Chivas USA have hit a new low point in the season, as they have tumbled to the basement of the Western Conference following their 2-0 loss to the San Jose Earthquakes and the Portland Timbers 1-1 draw with the Seattle Sounders. Chivas and Portland now sit level on points with 28, but Chivas are listed in last place, presumably because they have scored fewer goals than the Timbers (21 to 28).
So where do the Goats go from here? Obviously, they have seven more games this season, so there could be some movement back up the standings yet, although they've only earned two points in their last seven matches. But let's explore some of the possibilities.
We all know this team is a work in progress, and so the final seven matches could be used to continue to find solutions for the various problems the team has had this year. Especially if Robin Fraser is coming back next season, he could be using this time to try and figure out some of the issues with an eye on next year. Certainly most of the first-teamers have had bright spots in 2012, so why not continue to see who is really a cut above the rest of the roster, and figure out how they can get back on track? It may be an unsatisfying way to finish the season, but it could provide a boost for at least some of the starters ahead of 2013.
Strategy 2: Play some of the younger players
If it's broken, why continue playing the same players? Why not give some of the younger guys a chance? To a degree, that's already happening in the attack, with Juan Agudelo, Casey Townsend, Miller Bolanos and Tristan Bowen getting a lot of minutes lately. Although the goals aren't coming in bunches, all of those players have looked dangerous and are building chemistry together, although they still have work to do on that front.
And considering the youth on the team, Cesar Romero, Paolo Cardozo, Jose Correa, Marvin Iraheta, and Marky Delgado could also benefit from the time on the field. To a certain extent, I think the current rotation has been positive up top, and the only player to really have gotten frozen out is Correa, who has certainly shown he has the potential to be a dependable scorer, if he's given consistent minutes and good service. Still, giving the youngsters' reps could be good for their development, especially if Chivas look likely to lose anyway. In other words, would you rather lose with Juan Pablo Angel and Alejandro Moreno starting, or with the young players starting?

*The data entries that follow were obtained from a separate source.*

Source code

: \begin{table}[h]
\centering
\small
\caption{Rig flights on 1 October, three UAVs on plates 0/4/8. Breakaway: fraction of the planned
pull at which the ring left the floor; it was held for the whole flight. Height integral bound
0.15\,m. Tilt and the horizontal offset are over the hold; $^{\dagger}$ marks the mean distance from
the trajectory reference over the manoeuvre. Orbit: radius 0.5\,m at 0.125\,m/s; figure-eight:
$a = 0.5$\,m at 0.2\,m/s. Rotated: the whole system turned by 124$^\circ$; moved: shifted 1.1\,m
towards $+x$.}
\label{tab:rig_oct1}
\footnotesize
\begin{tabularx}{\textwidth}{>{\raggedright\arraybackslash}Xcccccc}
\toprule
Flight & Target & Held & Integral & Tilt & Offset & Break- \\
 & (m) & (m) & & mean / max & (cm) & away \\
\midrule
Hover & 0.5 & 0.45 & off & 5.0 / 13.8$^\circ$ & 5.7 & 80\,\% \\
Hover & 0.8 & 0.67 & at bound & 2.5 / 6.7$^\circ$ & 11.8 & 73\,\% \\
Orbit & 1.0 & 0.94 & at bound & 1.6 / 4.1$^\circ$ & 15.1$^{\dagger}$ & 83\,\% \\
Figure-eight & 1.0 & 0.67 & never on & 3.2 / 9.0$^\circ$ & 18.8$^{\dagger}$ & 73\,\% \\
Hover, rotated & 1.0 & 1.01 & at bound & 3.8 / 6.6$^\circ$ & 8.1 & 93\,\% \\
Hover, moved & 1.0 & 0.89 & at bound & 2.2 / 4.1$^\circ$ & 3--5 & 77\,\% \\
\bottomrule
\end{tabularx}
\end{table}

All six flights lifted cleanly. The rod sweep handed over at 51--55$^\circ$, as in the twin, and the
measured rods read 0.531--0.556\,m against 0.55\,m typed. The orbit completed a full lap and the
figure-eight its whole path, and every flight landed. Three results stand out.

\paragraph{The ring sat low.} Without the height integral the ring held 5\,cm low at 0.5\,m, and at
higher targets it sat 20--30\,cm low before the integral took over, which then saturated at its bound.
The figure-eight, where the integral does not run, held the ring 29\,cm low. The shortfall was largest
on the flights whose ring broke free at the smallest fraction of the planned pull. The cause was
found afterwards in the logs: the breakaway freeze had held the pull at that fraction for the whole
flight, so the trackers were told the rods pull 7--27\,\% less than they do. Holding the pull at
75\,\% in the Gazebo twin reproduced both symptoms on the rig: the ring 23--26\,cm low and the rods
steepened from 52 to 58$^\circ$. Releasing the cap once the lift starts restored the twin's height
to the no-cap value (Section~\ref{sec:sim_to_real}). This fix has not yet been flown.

The downside is that there aren't any real young defenders waiting in the wings, with the possible exception of Jorge Villafana. If Chivas had some young defenders, this could be a good chance to see them get action. They would almost certainly make mistakes, but that's part of the process, and better to give them teaching moments when the team has nothing to play for than when there's something major on the line. Bobby Burling hasn't played much, but that's because he was signed late in the season. He and Rauwshan McKenzie are younger than Danny Califf and John Valencia, but they aren't exactly "young." And there's no backup to James Riley, which continues to be a frightening fact. Fortunately, Riley has been up to play every minute this season.
Strategy 3: Does it matter?
I think there are merits to either of the first two approaches, but the key question is whether Robin Fraser is going to be around next year. If he isn't, this team is set up for yet another rebuilding project, and key players with the current group may be on the outs regardless of their relative merit. There's been no official indication that Fraser's job is in jeopardy, but the ownership shift coupled with Chivas' terrible form to end the season for the second straight year means that Fraser's job has to be in doubt beyond this season. One would hope he would work as though he was continuing with the team in 2013, and figure out one strategy or another to do productive work for the remainder of the season even if the overall project on the year was a failure. But if he is out after the season, this lame duck period won't really mean a great deal to the vast majority of incoming coaches, who want their own players, especially for a team at or near the bottom of the standings.
At the moment, we can't know what this team will look like in 2013, but they need to find a way to be productive in one way or another with the final seven games of the season. If that means continuing to work for wins, work on building the skills of the first team, or to develop the younger players, fine. But there has to be some strategy.